Seconding the proposal to accept the rates, SDLP Councillor Gerry Diver said: “In the circumstances we find ourselves at the minute, a good job has been done. Of course we want to keep any rates rise to the absolute minimum.”

Speaking on behalf of the DUP, Councillor Gary Middleton said his party “accepts this is the best position we can be in in difficult circumstances”.

UUP Councillor Derek Hussey said his party too would be endorsing the recommendations, adding that the new council “had a duty now to work for all our citizens”.

The recommendations were passed, despite opposition from all four Independent Councillors.

Colr. Gary Donnelly said that the council was being asked to cover up for the failures and bad practices of governments and bankers.

“You only have to look out the window to see the only businesses doing well are the charity shops”, he said.

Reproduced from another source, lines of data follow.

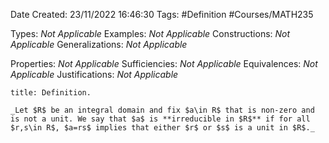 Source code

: <div class="topSpace"></div>

Date Created: 23/11/2022 16:46:30
Tags: #Definition #Courses/MATH235

Types: _Not Applicable_
Examples: _Not Applicable_
Constructions: _Not Applicable_
Generalizations: _Not Applicable_

Properties: _Not Applicable_
Sufficiencies: _Not Applicable_
Equivalences: _Not Applicable_
Justifications: _Not Applicable_

``` ad-Definition
title: Definition.

_Let $R$ be an integral domain and fix $a\in R$ that is non-zero and is not a unit. We say that $a$ is **irreducible in $R$** if for all $r,s\in R$, $a=rs$ implies that either $r$ or $s$ is a unit in $R$._

```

Speaking about the council subsidised City of Derry Airport, he added: “There will be tumbleweeds blowing across Guildhall Square and they will still be asking us to pour money into the airport.”

Fellow Independent Dee Quigley said: “I will not go to the public and pretend we are doing a good job when people will be worse off at the first hurdle.”

Darren O’Reilly added that in meetings with Ministers and others to discuss their concerns the Independents had faced “brick walls” of cold indifference.

Strabane Independent Paul Gallagher said that the Review of Public Administration had been sold under the promise there would be no rates hike but said that this has not materialised.

Presiding at the meeting in the Guildhall, Council Chairman, Sinn Fein Councillor Maoliosa McHugh said the average ratepayers in Derry and Strabane will “continue to pay lower rates bills than average ratepayers in the majority of other Council areas” during the 2015/ 2016 year.